== Segment start ==

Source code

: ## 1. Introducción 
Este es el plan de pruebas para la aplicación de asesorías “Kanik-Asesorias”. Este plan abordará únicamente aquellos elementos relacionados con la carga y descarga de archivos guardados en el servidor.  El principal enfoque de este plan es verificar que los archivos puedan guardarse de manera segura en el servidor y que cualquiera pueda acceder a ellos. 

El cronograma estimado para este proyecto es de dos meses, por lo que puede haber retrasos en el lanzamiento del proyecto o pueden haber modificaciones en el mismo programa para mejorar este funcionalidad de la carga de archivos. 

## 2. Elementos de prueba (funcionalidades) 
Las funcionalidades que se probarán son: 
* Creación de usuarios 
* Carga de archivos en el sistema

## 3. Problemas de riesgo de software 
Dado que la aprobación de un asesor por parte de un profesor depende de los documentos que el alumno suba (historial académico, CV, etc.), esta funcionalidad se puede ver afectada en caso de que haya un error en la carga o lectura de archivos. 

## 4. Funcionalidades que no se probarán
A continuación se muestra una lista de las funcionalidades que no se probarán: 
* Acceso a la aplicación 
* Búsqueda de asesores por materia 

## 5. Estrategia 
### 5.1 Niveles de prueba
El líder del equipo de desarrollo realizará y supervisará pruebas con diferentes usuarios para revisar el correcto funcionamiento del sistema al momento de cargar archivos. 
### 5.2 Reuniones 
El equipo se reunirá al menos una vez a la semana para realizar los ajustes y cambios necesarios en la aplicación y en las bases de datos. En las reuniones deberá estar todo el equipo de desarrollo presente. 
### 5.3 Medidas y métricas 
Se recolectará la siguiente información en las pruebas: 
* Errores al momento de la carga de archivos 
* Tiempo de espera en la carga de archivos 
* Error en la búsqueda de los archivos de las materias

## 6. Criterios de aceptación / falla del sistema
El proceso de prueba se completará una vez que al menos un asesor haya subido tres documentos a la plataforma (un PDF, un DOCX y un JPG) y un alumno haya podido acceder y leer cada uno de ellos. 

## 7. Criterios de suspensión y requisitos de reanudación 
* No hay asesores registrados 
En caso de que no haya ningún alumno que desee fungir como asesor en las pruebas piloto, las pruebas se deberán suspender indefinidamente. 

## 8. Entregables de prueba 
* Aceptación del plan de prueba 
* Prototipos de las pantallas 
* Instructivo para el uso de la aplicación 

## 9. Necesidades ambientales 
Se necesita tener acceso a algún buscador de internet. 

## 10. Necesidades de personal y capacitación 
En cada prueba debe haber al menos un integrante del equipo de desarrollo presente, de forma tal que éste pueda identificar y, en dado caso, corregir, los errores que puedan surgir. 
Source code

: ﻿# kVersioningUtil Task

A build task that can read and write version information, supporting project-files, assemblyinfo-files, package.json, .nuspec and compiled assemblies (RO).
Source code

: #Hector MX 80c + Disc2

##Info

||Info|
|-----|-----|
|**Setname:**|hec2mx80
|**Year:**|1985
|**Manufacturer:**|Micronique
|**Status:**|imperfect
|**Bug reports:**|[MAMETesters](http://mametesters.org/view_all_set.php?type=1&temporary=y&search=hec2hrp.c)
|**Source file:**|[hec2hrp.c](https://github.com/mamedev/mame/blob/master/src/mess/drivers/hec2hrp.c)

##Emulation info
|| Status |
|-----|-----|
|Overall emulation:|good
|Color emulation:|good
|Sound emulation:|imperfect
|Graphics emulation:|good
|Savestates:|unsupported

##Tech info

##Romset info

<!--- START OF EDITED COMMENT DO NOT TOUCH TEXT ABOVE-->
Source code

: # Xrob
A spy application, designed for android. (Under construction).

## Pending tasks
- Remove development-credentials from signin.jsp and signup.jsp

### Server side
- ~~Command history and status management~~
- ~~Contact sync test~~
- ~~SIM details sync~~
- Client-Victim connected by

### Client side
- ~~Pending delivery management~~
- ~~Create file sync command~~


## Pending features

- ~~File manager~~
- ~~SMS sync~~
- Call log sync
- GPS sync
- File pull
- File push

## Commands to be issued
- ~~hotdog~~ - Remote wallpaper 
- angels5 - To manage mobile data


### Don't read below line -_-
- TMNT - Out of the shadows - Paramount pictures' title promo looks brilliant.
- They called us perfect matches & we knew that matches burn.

== Segment end ==

TASK GOAL
All lines in the listing above should be written out again exactly.

YOUR RESPONSE
Source code

: ## 1. Introducción 
Este es el plan de pruebas para la aplicación de asesorías “Kanik-Asesorias”. Este plan abordará únicamente aquellos elementos relacionados con la carga y descarga de archivos guardados en el servidor.  El principal enfoque de este plan es verificar que los archivos puedan guardarse de manera segura en el servidor y que cualquiera pueda acceder a ellos. 

El cronograma estimado para este proyecto es de dos meses, por lo que puede haber retrasos en el lanzamiento del proyecto o pueden haber modificaciones en el mismo programa para mejorar este funcionalidad de la carga de archivos. 

## 2. Elementos de prueba (funcionalidades) 
Las funcionalidades que se probarán son: 
* Creación de usuarios 
* Carga de archivos en el sistema

## 3. Problemas de riesgo de software 
Dado que la aprobación de un asesor por parte de un profesor depende de los documentos que el alumno suba (historial académico, CV, etc.), esta funcionalidad se puede ver afectada en caso de que haya un error en la carga o lectura de archivos. 

## 4. Funcionalidades que no se probarán
A continuación se muestra una lista de las funcionalidades que no se probarán: 
* Acceso a la aplicación 
* Búsqueda de asesores por materia 

## 5. Estrategia 
### 5.1 Niveles de prueba
El líder del equipo de desarrollo realizará y supervisará pruebas con diferentes usuarios para revisar el correcto funcionamiento del sistema al momento de cargar archivos. 
### 5.2 Reuniones 
El equipo se reunirá al menos una vez a la semana para realizar los ajustes y cambios necesarios en la aplicación y en las bases de datos. En las reuniones deberá estar todo el equipo de desarrollo presente. 
### 5.3 Medidas y métricas 
Se recolectará la siguiente información en las pruebas: 
* Errores al momento de la carga de archivos 
* Tiempo de espera en la carga de archivos 
* Error en la búsqueda de los archivos de las materias

## 6. Criterios de aceptación / falla del sistema
El proceso de prueba se completará una vez que al menos un asesor haya subido tres documentos a la plataforma (un PDF, un DOCX y un JPG) y un alumno haya podido acceder y leer cada uno de ellos. 

## 7. Criterios de suspensión y requisitos de reanudación 
* No hay asesores registrados 
En caso de que no haya ningún alumno que desee fungir como asesor en las pruebas piloto, las pruebas se deberán suspender indefinidamente. 

## 8. Entregables de prueba 
* Aceptación del plan de prueba 
* Prototipos de las pantallas 
* Instructivo para el uso de la aplicación 

## 9. Necesidades ambientales 
Se necesita tener acceso a algún buscador de internet. 

## 10. Necesidades de personal y capacitación 
En cada prueba debe haber al menos un integrante del equipo de desarrollo presente, de forma tal que éste pueda identificar y, en dado caso, corregir, los errores que puedan surgir. 
Source code

: ﻿# kVersioningUtil Task

A build task that can read and write version information, supporting project-files, assemblyinfo-files, package.json, .nuspec and compiled assemblies (RO).
Source code

: #Hector MX 80c + Disc2

##Info

||Info|
|-----|-----|
|**Setname:**|hec2mx80
|**Year:**|1985
|**Manufacturer:**|Micronique
|**Status:**|imperfect
|**Bug reports:**|[MAMETesters](http://mametesters.org/view_all_set.php?type=1&temporary=y&search=hec2hrp.c)
|**Source file:**|[hec2hrp.c](https://github.com/mamedev/mame/blob/master/src/mess/drivers/hec2hrp.c)

##Emulation info
|| Status |
|-----|-----|
|Overall emulation:|good
|Color emulation:|good
|Sound emulation:|imperfect
|Graphics emulation:|good
|Savestates:|unsupported

##Tech info

##Romset info

<!--- START OF EDITED COMMENT DO NOT TOUCH TEXT ABOVE-->
Source code

: # Xrob
A spy application, designed for android. (Under construction).

## Pending tasks
- Remove development-credentials from signin.jsp and signup.jsp

### Server side
- ~~Command history and status management~~
- ~~Contact sync test~~
- ~~SIM details sync~~
- Client-Victim connected by

### Client side
- ~~Pending delivery management~~
- ~~Create file sync command~~


## Pending features

- ~~File manager~~
- ~~SMS sync~~
- Call log sync
- GPS sync
- File pull
- File push

## Commands to be issued
- ~~hotdog~~ - Remote wallpaper 
- angels5 - To manage mobile data


### Don't read below line -_-
- TMNT - Out of the shadows - Paramount pictures' title promo looks brilliant.
- They called us perfect matches & we knew that matches burn.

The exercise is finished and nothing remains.